それぞれのstory。
「えっ、俺ふられてる?」
「そうじゃなくて。
驚かせてごめんねって言ったの。
私から雄ちゃんをふるなんて有り得ないから。
私も、雄ちゃんが好きだよ。」
「良かった~。」
雄ちゃんは何故か脱力したように、そう言いながらしゃがみこんだ。
「雄ちゃん?
大丈夫??」
「うん。
大丈夫、大丈夫。
瑚遥、俺と付き合って??」
「うん。
宜しくお願いします。」
少し屈んで様子を伺いながら聞いてみると、雄ちゃんは急にシャキッと立って言ってくれたので、私もお辞儀しながらそう返した。
「よっし!
あっ、でも芳人に殺されるな、俺。」
「えっ、何で?
お兄ちゃん??」
いきなり子供みたいに喜んだ後、急にお兄ちゃんが出てきた意味が分からなかったのでそう聞いた。

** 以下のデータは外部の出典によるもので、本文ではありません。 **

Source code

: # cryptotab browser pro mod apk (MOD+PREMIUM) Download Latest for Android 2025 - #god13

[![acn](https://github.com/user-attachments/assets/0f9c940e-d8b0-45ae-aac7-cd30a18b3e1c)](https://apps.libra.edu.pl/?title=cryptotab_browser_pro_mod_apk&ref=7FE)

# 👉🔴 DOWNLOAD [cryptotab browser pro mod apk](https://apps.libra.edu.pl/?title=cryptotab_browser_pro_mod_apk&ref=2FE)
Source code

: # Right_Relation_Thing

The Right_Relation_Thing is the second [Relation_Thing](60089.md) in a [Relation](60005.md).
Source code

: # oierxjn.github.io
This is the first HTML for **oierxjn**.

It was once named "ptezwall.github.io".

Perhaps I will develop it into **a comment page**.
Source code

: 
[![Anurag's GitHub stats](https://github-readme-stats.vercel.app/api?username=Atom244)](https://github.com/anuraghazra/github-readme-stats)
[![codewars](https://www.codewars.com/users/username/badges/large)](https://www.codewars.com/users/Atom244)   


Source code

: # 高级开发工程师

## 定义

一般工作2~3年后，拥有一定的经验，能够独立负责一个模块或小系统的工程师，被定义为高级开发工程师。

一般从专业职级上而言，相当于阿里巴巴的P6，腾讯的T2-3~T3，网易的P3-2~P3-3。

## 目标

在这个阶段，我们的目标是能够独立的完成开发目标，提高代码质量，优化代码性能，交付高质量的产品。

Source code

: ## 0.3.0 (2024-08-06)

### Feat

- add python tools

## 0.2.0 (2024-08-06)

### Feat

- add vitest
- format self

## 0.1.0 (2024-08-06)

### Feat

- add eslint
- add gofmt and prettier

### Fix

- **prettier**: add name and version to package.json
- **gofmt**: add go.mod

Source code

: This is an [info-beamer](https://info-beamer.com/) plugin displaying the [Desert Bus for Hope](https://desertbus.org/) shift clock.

「いや、あいつに前から瑚遥には手出すなって言われてたから。」
「えっ、何で??」
「瑚遥知らないみたいだけど、あいつかなりシスコンだぞ。
俺だけじゃなく他のやつにも牽制してるし。」
「嘘でしょ?
あのお兄ちゃんが??」
いつも私をからかって楽しんでるお兄ちゃんがシスコンなんて、信じられなかった。